Route information
- Length: 97 km (60 mi)

Location
- Country: Germany
- States: Bavaria

Highway system
- Roads in Germany; Autobahns List; ; Federal List; ; State; E-roads;

= Bundesstraße 289 =

Federal highway in Germany

The German federal highway, the Bundesstraße 289 (B 289), runs from Coburg to Rehau in southern Germany.

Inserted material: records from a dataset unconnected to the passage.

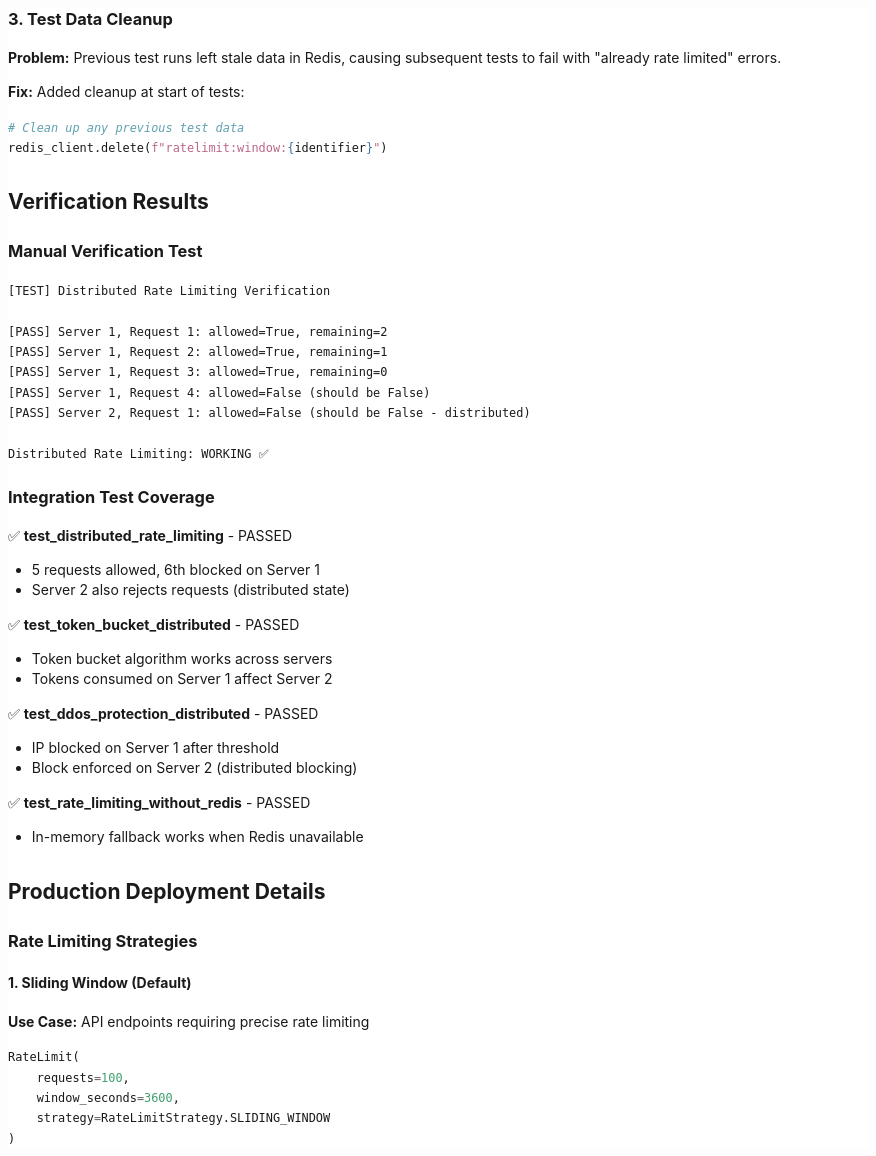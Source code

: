 ### 3. Test Data Cleanup

**Problem:** Previous test runs left stale data in Redis, causing subsequent tests to fail with "already rate limited" errors.

**Fix:** Added cleanup at start of tests:

```python
# Clean up any previous test data
redis_client.delete(f"ratelimit:window:{identifier}")
```

## Verification Results

### Manual Verification Test

```
[TEST] Distributed Rate Limiting Verification

[PASS] Server 1, Request 1: allowed=True, remaining=2
[PASS] Server 1, Request 2: allowed=True, remaining=1
[PASS] Server 1, Request 3: allowed=True, remaining=0
[PASS] Server 1, Request 4: allowed=False (should be False)
[PASS] Server 2, Request 1: allowed=False (should be False - distributed)

Distributed Rate Limiting: WORKING ✅
```

### Integration Test Coverage

✅ **test_distributed_rate_limiting** - PASSED
- 5 requests allowed, 6th blocked on Server 1
- Server 2 also rejects requests (distributed state)

✅ **test_token_bucket_distributed** - PASSED
- Token bucket algorithm works across servers
- Tokens consumed on Server 1 affect Server 2

✅ **test_ddos_protection_distributed** - PASSED
- IP blocked on Server 1 after threshold
- Block enforced on Server 2 (distributed blocking)

✅ **test_rate_limiting_without_redis** - PASSED
- In-memory fallback works when Redis unavailable

## Production Deployment Details

### Rate Limiting Strategies

#### 1. Sliding Window (Default)

**Use Case:** API endpoints requiring precise rate limiting

```python
RateLimit(
    requests=100,
    window_seconds=3600,
    strategy=RateLimitStrategy.SLIDING_WINDOW
)
```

Bundesstraße 289 branches eastwards from the B 4 south of Coburg near Untersiemau. In its upgraded section from the Coburg's southern motorway junction to the Untersiemau junction on the A 73 (Suhl - Coburg - Nürnberg), the road has two lanes and, on hilly sections, three. The total cost of this six kilometre long section which was called Project Bundesstraße 289n was 26.8 million euros, of which 3.3 million euros was needed to purchase land. The new section was opened to traffic on 5 September 2008. The continuation of the road northwards begins at the Lichtenfels junction. Here it runs to just behind Hochstadt, where it branches east to Kulmbach, together with the B 173.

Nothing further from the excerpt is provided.